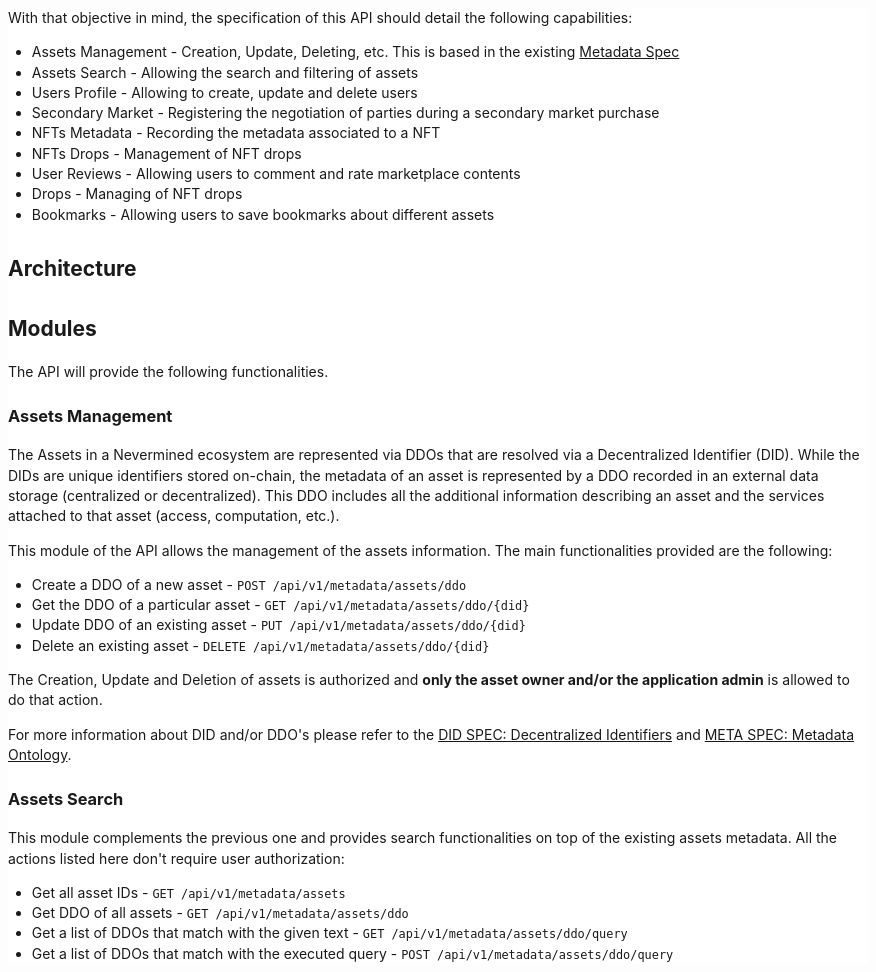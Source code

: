 With that objective in mind, the specification of this API should detail the following capabilities:

* Assets Management - Creation, Update, Deleting, etc. This is based in the existing [Metadata Spec](../metadata/README.md)
* Assets Search - Allowing the search and filtering of assets
* Users Profile - Allowing to create, update and delete users
* Secondary Market - Registering the negotiation of parties during a secondary market purchase
* NFTs Metadata - Recording the metadata associated to a NFT
* NFTs Drops - Management of NFT drops
* User Reviews - Allowing users to comment and rate marketplace contents
* Drops - Managing of NFT drops
* Bookmarks - Allowing users to save bookmarks about different assets


## Architecture

## Modules

The API will provide the following functionalities.

### Assets Management

The Assets in a Nevermined ecosystem are represented via DDOs that are resolved via a Decentralized Identifier (DID). While the DIDs are 
unique identifiers stored on-chain, the metadata of an asset is represented by a DDO recorded in an external data storage (centralized or decentralized).
This DDO includes all the additional information describing an asset and the services attached to that asset (access, computation, etc.).

This module of the API allows the management of the assets information. The main functionalities provided are the following:

* Create a DDO of a new asset - `POST /api/v1/metadata/assets/ddo`
* Get the DDO of a particular asset - `GET /api/v1/metadata/assets/ddo/{did}`
* Update DDO of an existing asset - `PUT ​/api​/v1​/metadata​/assets​/ddo​/{did}`
* Delete an existing asset - `DELETE ​/api​/v1​/metadata​/assets​/ddo​/{did}`

The Creation, Update and Deletion of assets is authorized and **only the asset owner and/or the application admin** is allowed to do that action.

For more information about DID and/or DDO's please refer to the [DID SPEC: Decentralized Identifiers](../did/README.md) and 
[META SPEC: Metadata Ontology](../metadata/README.md).

### Assets Search

This module complements the previous one and provides search functionalities on top of the existing assets metadata. All the actions listed
here don't require user authorization:

* Get all asset IDs - `GET ​/api​/v1​/metadata​/assets`
* Get DDO of all assets - `GET ​/api​/v1​/metadata​/assets​/ddo`
* Get a list of DDOs that match with the given text - `GET ​/api​/v1​/metadata​/assets​/ddo​/query`
* Get a list of DDOs that match with the executed query - `POST ​/api​/v1​/metadata​/assets​/ddo​/query`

● ● ● ● ●

→ TASK STATEMENT
Return the number of lines containing the word "about" in these records, with no additional output.

→ OUTPUT FOR THIS TASK
2